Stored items
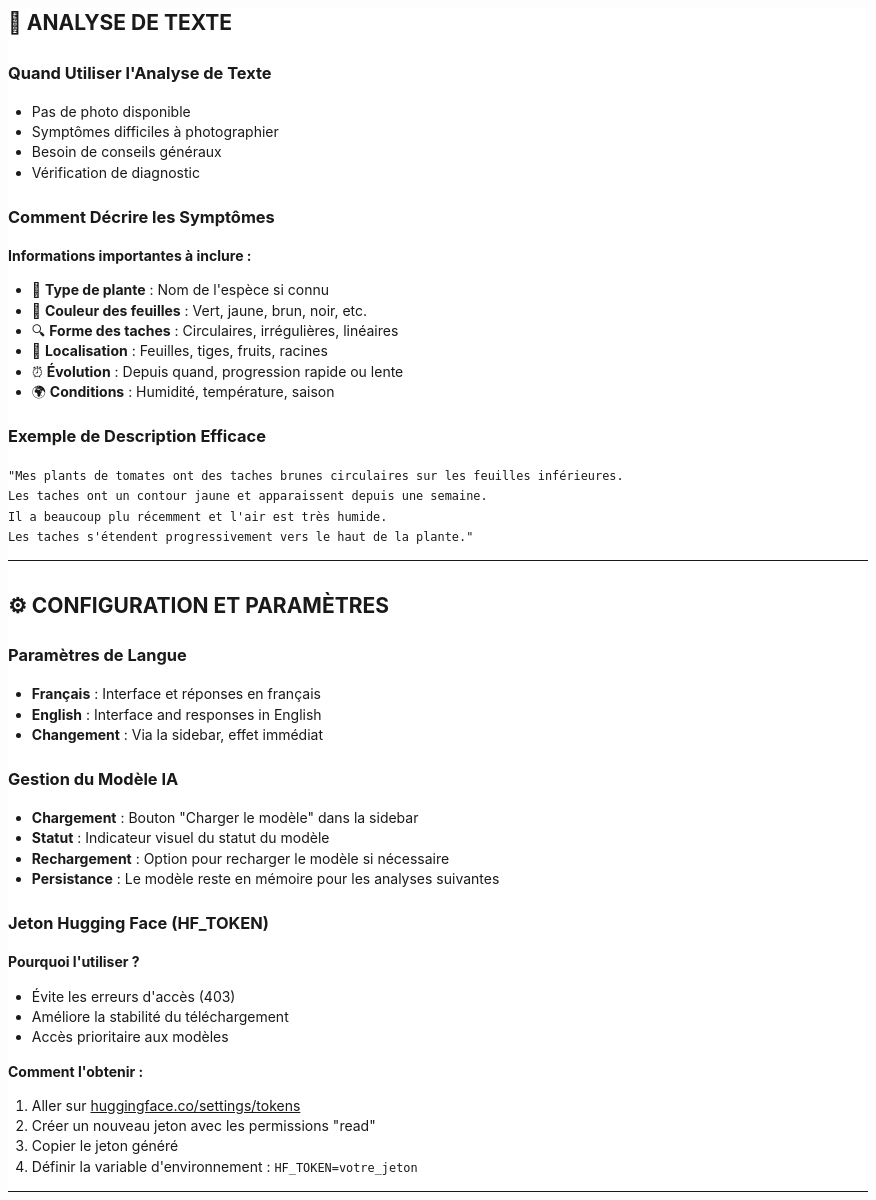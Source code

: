 ## 💬 **ANALYSE DE TEXTE**

### **Quand Utiliser l'Analyse de Texte**
- Pas de photo disponible
- Symptômes difficiles à photographier
- Besoin de conseils généraux
- Vérification de diagnostic

### **Comment Décrire les Symptômes**
**Informations importantes à inclure :**
- 🌿 **Type de plante** : Nom de l'espèce si connu
- 🎨 **Couleur des feuilles** : Vert, jaune, brun, noir, etc.
- 🔍 **Forme des taches** : Circulaires, irrégulières, linéaires
- 📍 **Localisation** : Feuilles, tiges, fruits, racines
- ⏰ **Évolution** : Depuis quand, progression rapide ou lente
- 🌍 **Conditions** : Humidité, température, saison

### **Exemple de Description Efficace**
```
"Mes plants de tomates ont des taches brunes circulaires sur les feuilles inférieures. 
Les taches ont un contour jaune et apparaissent depuis une semaine. 
Il a beaucoup plu récemment et l'air est très humide. 
Les taches s'étendent progressivement vers le haut de la plante."
```

---

## ⚙️ **CONFIGURATION ET PARAMÈTRES**

### **Paramètres de Langue**
- **Français** : Interface et réponses en français
- **English** : Interface and responses in English
- **Changement** : Via la sidebar, effet immédiat

### **Gestion du Modèle IA**
- **Chargement** : Bouton "Charger le modèle" dans la sidebar
- **Statut** : Indicateur visuel du statut du modèle
- **Rechargement** : Option pour recharger le modèle si nécessaire
- **Persistance** : Le modèle reste en mémoire pour les analyses suivantes

### **Jeton Hugging Face (HF_TOKEN)**
**Pourquoi l'utiliser ?**
- Évite les erreurs d'accès (403)
- Améliore la stabilité du téléchargement
- Accès prioritaire aux modèles

**Comment l'obtenir :**
1. Aller sur [huggingface.co/settings/tokens](https://huggingface.co/settings/tokens)
2. Créer un nouveau jeton avec les permissions "read"
3. Copier le jeton généré
4. Définir la variable d'environnement : `HF_TOKEN=votre_jeton`

---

* INSTRUCTIONS FOR THE TASK
Keeping the pictures out, output the records from above exactly and completely.

* EXERCISE OUTPUT
Source code

: ## 💬 **ANALYSE DE TEXTE**

### **Quand Utiliser l'Analyse de Texte**
- Pas de photo disponible
- Symptômes difficiles à photographier
- Besoin de conseils généraux
- Vérification de diagnostic

### **Comment Décrire les Symptômes**
**Informations importantes à inclure :**
- 🌿 **Type de plante** : Nom de l'espèce si connu
- 🎨 **Couleur des feuilles** : Vert, jaune, brun, noir, etc.
- 🔍 **Forme des taches** : Circulaires, irrégulières, linéaires
- 📍 **Localisation** : Feuilles, tiges, fruits, racines
- ⏰ **Évolution** : Depuis quand, progression rapide ou lente
- 🌍 **Conditions** : Humidité, température, saison

### **Exemple de Description Efficace**
```
"Mes plants de tomates ont des taches brunes circulaires sur les feuilles inférieures. 
Les taches ont un contour jaune et apparaissent depuis une semaine. 
Il a beaucoup plu récemment et l'air est très humide. 
Les taches s'étendent progressivement vers le haut de la plante."
```

---

## ⚙️ **CONFIGURATION ET PARAMÈTRES**

### **Paramètres de Langue**
- **Français** : Interface et réponses en français
- **English** : Interface and responses in English
- **Changement** : Via la sidebar, effet immédiat

### **Gestion du Modèle IA**
- **Chargement** : Bouton "Charger le modèle" dans la sidebar
- **Statut** : Indicateur visuel du statut du modèle
- **Rechargement** : Option pour recharger le modèle si nécessaire
- **Persistance** : Le modèle reste en mémoire pour les analyses suivantes

### **Jeton Hugging Face (HF_TOKEN)**
**Pourquoi l'utiliser ?**
- Évite les erreurs d'accès (403)
- Améliore la stabilité du téléchargement
- Accès prioritaire aux modèles

**Comment l'obtenir :**
1. Aller sur [huggingface.co/settings/tokens](https://huggingface.co/settings/tokens)
2. Créer un nouveau jeton avec les permissions "read"
3. Copier le jeton généré
4. Définir la variable d'environnement : `HF_TOKEN=votre_jeton`

---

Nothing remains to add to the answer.